ASSIGNED TASK
The material below holds a span beginning at the line with "Create product (admin only)" and ending at the line with "Get all collections". Quote that span exactly, both ends included, and only that span.

EXERCISE INPUTS
------------------------------

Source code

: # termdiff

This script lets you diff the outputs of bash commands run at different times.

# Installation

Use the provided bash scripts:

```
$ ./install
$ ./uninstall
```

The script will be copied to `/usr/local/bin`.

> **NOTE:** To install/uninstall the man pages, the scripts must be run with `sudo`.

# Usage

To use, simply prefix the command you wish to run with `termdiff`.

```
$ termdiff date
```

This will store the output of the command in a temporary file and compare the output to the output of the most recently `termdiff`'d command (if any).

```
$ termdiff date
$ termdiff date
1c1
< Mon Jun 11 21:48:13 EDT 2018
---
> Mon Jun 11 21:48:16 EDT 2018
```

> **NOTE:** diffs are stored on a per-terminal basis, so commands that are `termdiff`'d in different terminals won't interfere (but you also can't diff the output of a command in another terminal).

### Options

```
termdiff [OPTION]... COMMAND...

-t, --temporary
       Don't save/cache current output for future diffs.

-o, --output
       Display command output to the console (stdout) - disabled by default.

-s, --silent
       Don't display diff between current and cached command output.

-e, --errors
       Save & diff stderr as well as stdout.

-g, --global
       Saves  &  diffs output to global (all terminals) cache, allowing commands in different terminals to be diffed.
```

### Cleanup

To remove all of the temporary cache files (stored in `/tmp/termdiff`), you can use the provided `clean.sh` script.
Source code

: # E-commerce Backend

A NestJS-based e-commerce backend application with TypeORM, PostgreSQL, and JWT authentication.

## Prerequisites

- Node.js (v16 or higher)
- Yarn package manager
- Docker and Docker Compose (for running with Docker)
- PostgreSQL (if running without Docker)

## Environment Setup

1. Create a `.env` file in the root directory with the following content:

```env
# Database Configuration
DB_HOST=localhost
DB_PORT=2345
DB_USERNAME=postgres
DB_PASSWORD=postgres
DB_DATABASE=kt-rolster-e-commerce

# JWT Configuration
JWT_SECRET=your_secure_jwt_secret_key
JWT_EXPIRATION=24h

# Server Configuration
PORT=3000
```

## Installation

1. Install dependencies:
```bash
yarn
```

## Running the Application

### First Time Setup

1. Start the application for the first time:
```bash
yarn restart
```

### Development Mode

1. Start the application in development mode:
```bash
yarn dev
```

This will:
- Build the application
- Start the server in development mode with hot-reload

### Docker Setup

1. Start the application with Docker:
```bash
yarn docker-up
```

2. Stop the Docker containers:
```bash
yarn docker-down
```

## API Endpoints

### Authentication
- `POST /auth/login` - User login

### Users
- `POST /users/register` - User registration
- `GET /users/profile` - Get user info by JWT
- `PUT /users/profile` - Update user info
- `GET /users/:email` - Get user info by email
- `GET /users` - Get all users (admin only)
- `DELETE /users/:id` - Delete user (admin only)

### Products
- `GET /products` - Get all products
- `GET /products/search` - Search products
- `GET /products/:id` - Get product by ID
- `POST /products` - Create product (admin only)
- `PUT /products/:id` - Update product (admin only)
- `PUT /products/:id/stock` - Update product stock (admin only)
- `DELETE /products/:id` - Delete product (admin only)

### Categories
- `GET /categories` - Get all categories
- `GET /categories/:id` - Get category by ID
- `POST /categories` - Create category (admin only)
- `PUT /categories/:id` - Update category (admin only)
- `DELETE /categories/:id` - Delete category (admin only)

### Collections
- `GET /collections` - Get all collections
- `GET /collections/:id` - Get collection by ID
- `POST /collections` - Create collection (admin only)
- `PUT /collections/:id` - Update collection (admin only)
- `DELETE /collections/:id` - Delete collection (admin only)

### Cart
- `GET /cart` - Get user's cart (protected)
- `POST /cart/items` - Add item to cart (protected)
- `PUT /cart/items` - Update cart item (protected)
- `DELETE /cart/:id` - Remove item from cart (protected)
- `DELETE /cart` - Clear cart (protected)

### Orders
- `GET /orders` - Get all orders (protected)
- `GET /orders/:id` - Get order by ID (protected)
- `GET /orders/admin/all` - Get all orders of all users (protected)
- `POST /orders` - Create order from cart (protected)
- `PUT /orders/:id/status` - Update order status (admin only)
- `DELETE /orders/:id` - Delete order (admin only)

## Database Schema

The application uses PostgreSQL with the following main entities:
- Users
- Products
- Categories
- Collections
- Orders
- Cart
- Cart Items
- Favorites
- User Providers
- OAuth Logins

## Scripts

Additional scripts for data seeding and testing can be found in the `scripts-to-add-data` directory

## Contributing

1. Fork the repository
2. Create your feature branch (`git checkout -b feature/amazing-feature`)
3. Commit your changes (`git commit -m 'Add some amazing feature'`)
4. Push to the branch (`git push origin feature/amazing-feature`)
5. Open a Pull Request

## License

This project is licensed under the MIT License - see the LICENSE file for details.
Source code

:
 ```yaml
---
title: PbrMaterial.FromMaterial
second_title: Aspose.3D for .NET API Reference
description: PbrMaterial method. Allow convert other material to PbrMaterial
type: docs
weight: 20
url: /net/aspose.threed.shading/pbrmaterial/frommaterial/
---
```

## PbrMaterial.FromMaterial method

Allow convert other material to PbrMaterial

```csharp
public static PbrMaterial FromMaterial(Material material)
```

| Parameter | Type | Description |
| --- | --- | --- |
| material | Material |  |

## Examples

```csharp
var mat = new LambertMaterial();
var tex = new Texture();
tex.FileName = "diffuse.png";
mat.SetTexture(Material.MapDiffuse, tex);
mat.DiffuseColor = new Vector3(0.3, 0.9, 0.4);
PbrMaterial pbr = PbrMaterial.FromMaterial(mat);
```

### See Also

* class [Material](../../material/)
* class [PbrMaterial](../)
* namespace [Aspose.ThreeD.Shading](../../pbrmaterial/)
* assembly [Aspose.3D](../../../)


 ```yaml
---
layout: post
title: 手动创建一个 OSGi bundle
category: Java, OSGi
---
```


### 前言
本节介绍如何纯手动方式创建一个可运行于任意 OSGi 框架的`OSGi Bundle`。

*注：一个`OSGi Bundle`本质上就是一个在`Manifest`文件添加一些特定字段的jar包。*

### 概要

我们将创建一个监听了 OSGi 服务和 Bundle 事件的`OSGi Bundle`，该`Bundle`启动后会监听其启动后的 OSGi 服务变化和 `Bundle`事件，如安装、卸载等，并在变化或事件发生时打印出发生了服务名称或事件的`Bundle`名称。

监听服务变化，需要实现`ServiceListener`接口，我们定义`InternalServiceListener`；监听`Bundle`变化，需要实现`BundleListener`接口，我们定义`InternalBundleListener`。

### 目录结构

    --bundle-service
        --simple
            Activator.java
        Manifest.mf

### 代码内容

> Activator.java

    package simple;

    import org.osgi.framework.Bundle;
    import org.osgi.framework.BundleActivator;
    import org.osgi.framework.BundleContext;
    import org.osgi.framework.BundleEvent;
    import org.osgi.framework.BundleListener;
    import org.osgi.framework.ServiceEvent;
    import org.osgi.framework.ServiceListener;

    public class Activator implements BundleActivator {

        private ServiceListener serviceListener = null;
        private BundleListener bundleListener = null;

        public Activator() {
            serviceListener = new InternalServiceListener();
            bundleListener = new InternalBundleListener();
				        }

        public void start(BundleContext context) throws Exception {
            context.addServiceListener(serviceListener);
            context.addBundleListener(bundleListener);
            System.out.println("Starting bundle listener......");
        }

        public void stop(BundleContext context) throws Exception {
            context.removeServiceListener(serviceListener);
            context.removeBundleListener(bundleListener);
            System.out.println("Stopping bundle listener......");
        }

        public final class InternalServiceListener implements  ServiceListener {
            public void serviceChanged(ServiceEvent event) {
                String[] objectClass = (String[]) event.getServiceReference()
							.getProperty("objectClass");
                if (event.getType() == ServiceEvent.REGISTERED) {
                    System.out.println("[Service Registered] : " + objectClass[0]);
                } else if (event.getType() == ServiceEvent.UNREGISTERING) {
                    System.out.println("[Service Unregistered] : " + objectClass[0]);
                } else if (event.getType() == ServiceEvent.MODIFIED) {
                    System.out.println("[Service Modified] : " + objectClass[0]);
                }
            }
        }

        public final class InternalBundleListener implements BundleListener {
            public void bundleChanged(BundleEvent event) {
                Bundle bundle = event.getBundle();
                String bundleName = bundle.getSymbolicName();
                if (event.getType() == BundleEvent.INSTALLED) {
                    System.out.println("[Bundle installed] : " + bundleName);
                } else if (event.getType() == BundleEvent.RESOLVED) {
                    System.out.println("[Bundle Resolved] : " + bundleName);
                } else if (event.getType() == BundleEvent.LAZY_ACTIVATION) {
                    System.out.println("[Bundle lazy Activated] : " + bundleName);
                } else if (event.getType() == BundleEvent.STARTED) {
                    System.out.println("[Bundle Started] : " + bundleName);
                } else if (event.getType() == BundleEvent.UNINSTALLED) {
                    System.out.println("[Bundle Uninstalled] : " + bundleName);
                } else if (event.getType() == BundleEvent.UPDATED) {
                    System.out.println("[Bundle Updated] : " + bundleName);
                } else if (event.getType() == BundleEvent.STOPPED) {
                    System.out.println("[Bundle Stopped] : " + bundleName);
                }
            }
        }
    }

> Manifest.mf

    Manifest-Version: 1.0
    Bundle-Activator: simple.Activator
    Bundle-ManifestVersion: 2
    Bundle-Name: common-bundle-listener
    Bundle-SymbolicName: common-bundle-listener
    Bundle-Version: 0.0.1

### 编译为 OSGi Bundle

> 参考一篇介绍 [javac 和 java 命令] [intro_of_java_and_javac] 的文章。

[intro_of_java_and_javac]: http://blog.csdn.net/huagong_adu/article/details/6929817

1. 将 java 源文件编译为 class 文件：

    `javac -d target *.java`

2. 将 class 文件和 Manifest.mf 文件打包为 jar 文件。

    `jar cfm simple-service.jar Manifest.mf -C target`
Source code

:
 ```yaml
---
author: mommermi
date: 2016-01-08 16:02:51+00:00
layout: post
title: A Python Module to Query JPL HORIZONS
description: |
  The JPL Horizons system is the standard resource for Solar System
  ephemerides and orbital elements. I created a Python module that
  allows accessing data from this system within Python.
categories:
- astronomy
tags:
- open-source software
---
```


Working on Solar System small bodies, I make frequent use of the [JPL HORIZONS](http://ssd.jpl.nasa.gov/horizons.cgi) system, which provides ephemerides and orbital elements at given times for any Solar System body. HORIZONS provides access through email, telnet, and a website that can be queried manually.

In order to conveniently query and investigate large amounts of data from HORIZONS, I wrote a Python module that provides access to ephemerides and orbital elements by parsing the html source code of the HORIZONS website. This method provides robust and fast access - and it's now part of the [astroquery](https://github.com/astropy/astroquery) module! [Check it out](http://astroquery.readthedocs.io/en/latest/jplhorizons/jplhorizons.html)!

------------------------------

RESPONSE AREA
- `POST /products` - Create product (admin only)
- `PUT /products/:id` - Update product (admin only)
- `PUT /products/:id/stock` - Update product stock (admin only)
- `DELETE /products/:id` - Delete product (admin only)

### Categories
- `GET /categories` - Get all categories
- `GET /categories/:id` - Get category by ID
- `POST /categories` - Create category (admin only)
- `PUT /categories/:id` - Update category (admin only)
- `DELETE /categories/:id` - Delete category (admin only)

### Collections
- `GET /collections` - Get all collections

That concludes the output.